> What is needed
Filter the records down to the lines that hold the word "through", and copy each of those lines.

****************

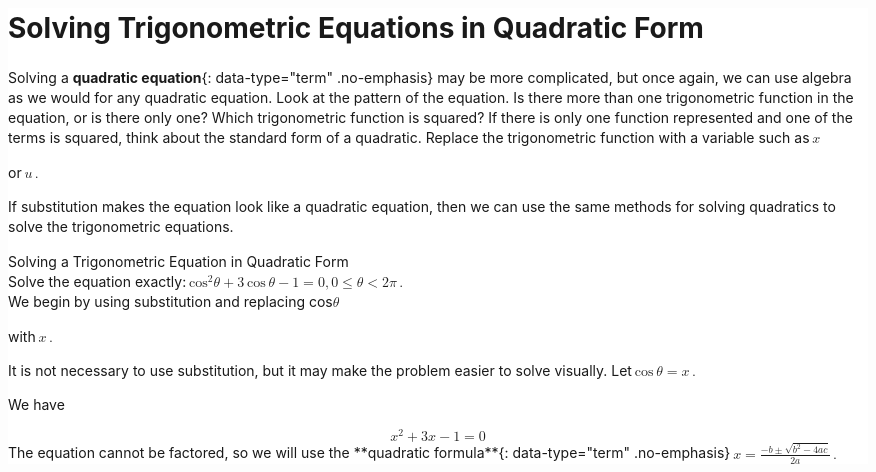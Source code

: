 </div>
</div>
</div>

# Solving Trigonometric Equations in Quadratic Form

Solving a **quadratic equation**{: data-type="term" .no-emphasis} may be more complicated, but once again, we can use algebra as we would for any quadratic equation. Look at the pattern of the equation. Is there more than one trigonometric function in the equation, or is there only one? Which trigonometric function is squared? If there is only one function represented and one of the terms is squared, think about the standard form of a quadratic. Replace the trigonometric function with a variable such as<math xmlns="http://www.w3.org/1998/Math/MathML"> <mrow> <mtext> </mtext><mi>x</mi><mtext> </mtext> </mrow> </math>

or<math xmlns="http://www.w3.org/1998/Math/MathML"> <mrow> <mtext> </mtext><mi>u</mi><mo>.</mo><mtext> </mtext> </mrow> </math>

If substitution makes the equation look like a quadratic equation, then we can use the same methods for solving quadratics to solve the trigonometric equations.

<div data-type="example" class="example" id="Example_07_05_10">
<div data-type="exercise" class="exercise">
<div data-type="problem" class="problem" markdown="1">
<div data-type="title">
Solving a Trigonometric Equation in Quadratic Form
</div>
Solve the equation exactly:<math xmlns="http://www.w3.org/1998/Math/MathML"> <mrow> <mtext> </mtext><msup> <mrow> <mi>cos</mi> </mrow> <mn>2</mn> </msup> <mi>θ</mi><mo>+</mo><mn>3</mn><mtext> </mtext><mi>cos</mi><mtext> </mtext><mi>θ</mi><mo>−</mo><mn>1</mn><mo>=</mo><mn>0</mn><mo>,</mo><mn>0</mn><mo>≤</mo><mi>θ</mi><mo>&lt;</mo><mn>2</mn><mi>π</mi><mo>.</mo> </mrow> </math>

</div>
<div data-type="solution" class="solution" markdown="1">
We begin by using substitution and replacing cos<math xmlns="http://www.w3.org/1998/Math/MathML"> <mrow> <mi>θ</mi><mtext> </mtext> </mrow> </math>

with<math xmlns="http://www.w3.org/1998/Math/MathML"> <mrow> <mtext> </mtext><mi>x</mi><mo>.</mo><mtext> </mtext> </mrow> </math>

It is not necessary to use substitution, but it may make the problem easier to solve visually. Let<math xmlns="http://www.w3.org/1998/Math/MathML"> <mrow> <mtext> </mtext><mi>cos</mi><mtext> </mtext><mi>θ</mi><mo>=</mo><mi>x</mi><mo>.</mo><mtext> </mtext> </mrow> </math>

We have

<div data-type="equation" class="equation unnumbered" data-label="">
<math xmlns="http://www.w3.org/1998/Math/MathML" display="block"> <mrow> <msup> <mi>x</mi> <mn>2</mn> </msup> <mo>+</mo><mn>3</mn><mi>x</mi><mo>−</mo><mn>1</mn><mo>=</mo><mn>0</mn> </mrow> </math>
</div>
The equation cannot be factored, so we will use the **quadratic formula**{: data-type="term" .no-emphasis}<math xmlns="http://www.w3.org/1998/Math/MathML"> <mrow> <mtext> </mtext><mi>x</mi><mo>=</mo><mfrac> <mrow> <mo>−</mo><mi>b</mi><mo>±</mo><msqrt> <mrow> <msup> <mi>b</mi> <mn>2</mn> </msup> <mo>−</mo><mn>4</mn><mi>a</mi><mi>c</mi> </mrow> </msqrt> </mrow> <mrow> <mn>2</mn><mi>a</mi> </mrow> </mfrac> <mo>.</mo> </mrow> </math>
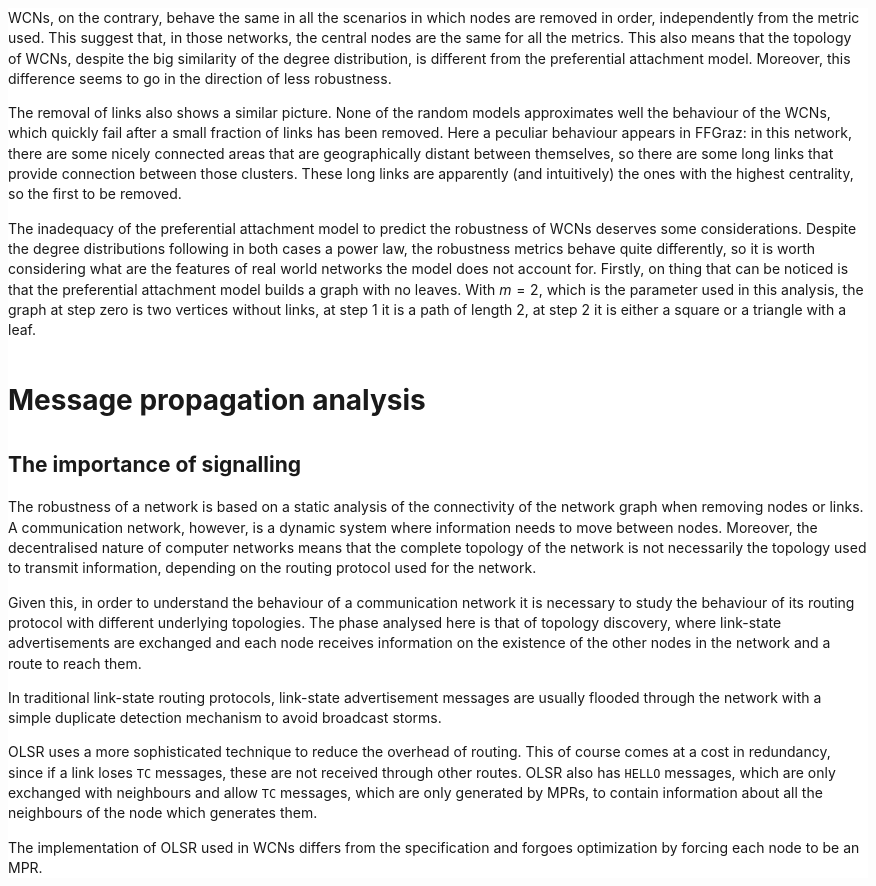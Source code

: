 WCNs, on the contrary, behave the same in all the scenarios in which nodes are removed in order, independently from the metric used. This suggest that, in those networks, the central nodes are the same for all the metrics.
This also means that the topology of WCNs, despite the big similarity of the degree distribution, is different from the preferential attachment model. Moreover, this difference seems to go in the direction of less robustness.

The removal of links also shows a similar picture. None of the random models approximates well the behaviour of the WCNs, which quickly fail after a small fraction of links has been removed.
Here a peculiar behaviour appears in FFGraz: in this network, there are some nicely connected areas that are geographically distant between themselves, so there are some long links that provide connection between those clusters.
These long links are apparently (and intuitively) the ones with the highest centrality, so the first to be removed.

The inadequacy of the preferential attachment model to predict the robustness of WCNs deserves some considerations.
Despite the degree distributions following in both cases a power law, the robustness metrics behave quite differently, so it is worth considering what are the features of real world networks the model does not account for.
Firstly, on thing that can be noticed is that the preferential attachment model builds a graph with no leaves. With $m = 2$, which is the parameter used in this analysis, the graph at step zero is two vertices without links, at step 1 it is a path of length 2, at step 2 it is either a square or a triangle with a leaf.

# Message propagation analysis

## The importance of signalling
The robustness of a network is based on a static analysis of the connectivity of the network graph when removing nodes or links. A communication network, however, is a dynamic system where information needs to move between nodes. Moreover, the decentralised nature of computer networks means that the complete topology of the network is not necessarily the topology used to transmit information, depending on the routing protocol used for the network.

Given this, in order to understand the behaviour of a communication network it is necessary to study the behaviour of its routing protocol with different underlying topologies. The phase analysed here is that of topology discovery, where link-state advertisements are exchanged and each node receives information on the existence of the other nodes in the network and a route to reach them.

In traditional link-state routing protocols, link-state advertisement messages are usually flooded through the network with a simple duplicate detection mechanism to avoid broadcast storms.

OLSR uses a more sophisticated technique to reduce the overhead of routing. This of course comes at a cost in redundancy, since if a link loses `TC` messages, these are not received through other routes.
OLSR also has `HELLO` messages, which are only exchanged with neighbours and allow `TC` messages, which are only generated by MPRs, to contain information about all the neighbours of the node which generates them.

The implementation of OLSR used in WCNs differs from the specification and forgoes optimization by forcing each node to be an MPR.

****************

> Exercise solution
In traditional link-state routing protocols, link-state advertisement messages are usually flooded through the network with a simple duplicate detection mechanism to avoid broadcast storms.
OLSR uses a more sophisticated technique to reduce the overhead of routing. This of course comes at a cost in redundancy, since if a link loses `TC` messages, these are not received through other routes.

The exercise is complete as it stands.